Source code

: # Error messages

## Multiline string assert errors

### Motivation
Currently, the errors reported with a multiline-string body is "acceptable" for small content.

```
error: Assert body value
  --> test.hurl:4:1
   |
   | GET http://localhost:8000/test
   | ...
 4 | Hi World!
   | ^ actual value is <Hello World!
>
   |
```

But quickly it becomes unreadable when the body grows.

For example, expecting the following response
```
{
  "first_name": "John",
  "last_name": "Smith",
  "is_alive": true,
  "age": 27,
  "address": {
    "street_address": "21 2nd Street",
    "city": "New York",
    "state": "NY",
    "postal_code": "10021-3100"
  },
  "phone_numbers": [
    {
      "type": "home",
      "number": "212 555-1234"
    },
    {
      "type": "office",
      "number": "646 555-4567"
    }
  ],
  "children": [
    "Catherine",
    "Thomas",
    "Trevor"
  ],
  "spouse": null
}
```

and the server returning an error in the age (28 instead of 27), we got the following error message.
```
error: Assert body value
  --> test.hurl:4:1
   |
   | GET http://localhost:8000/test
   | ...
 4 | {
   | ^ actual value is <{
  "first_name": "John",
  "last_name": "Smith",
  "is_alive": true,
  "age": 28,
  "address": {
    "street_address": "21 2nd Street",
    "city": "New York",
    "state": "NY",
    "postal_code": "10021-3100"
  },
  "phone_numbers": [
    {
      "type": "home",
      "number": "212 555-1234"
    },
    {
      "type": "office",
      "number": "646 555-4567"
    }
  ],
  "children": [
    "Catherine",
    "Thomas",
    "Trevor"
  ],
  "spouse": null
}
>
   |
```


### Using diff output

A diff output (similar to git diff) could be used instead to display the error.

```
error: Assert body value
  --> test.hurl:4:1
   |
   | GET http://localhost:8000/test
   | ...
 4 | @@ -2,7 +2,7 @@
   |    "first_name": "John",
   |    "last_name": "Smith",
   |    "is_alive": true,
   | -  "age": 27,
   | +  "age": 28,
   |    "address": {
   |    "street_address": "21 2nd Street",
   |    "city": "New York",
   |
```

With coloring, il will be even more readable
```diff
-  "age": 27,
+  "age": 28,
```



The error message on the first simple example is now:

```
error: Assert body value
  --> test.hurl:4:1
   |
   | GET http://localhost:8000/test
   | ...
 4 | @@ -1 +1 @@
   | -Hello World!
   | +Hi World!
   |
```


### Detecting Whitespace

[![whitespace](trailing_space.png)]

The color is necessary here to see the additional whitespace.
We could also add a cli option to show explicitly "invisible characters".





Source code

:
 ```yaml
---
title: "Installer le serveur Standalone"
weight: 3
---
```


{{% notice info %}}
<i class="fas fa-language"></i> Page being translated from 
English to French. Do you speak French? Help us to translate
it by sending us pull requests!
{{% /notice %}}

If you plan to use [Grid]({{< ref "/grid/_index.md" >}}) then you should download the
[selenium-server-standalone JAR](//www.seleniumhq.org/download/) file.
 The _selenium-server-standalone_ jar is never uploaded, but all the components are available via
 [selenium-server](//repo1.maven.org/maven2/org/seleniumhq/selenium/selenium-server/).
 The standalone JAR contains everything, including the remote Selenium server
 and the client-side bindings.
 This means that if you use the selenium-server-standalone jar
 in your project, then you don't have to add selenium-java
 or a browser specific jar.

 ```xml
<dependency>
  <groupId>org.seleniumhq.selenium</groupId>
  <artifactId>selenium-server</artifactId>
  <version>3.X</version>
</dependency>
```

### TASK TO CARRY OUT
Out of the preceding entries, pull every line containing the string "server".

### OUTPUT BELOW
and the server returning an error in the age (28 instead of 27), we got the following error message.
[selenium-server-standalone JAR](//www.seleniumhq.org/download/) file.
 The _selenium-server-standalone_ jar is never uploaded, but all the components are available via
 [selenium-server](//repo1.maven.org/maven2/org/seleniumhq/selenium/selenium-server/).
 The standalone JAR contains everything, including the remote Selenium server
 This means that if you use the selenium-server-standalone jar
  <artifactId>selenium-server</artifactId>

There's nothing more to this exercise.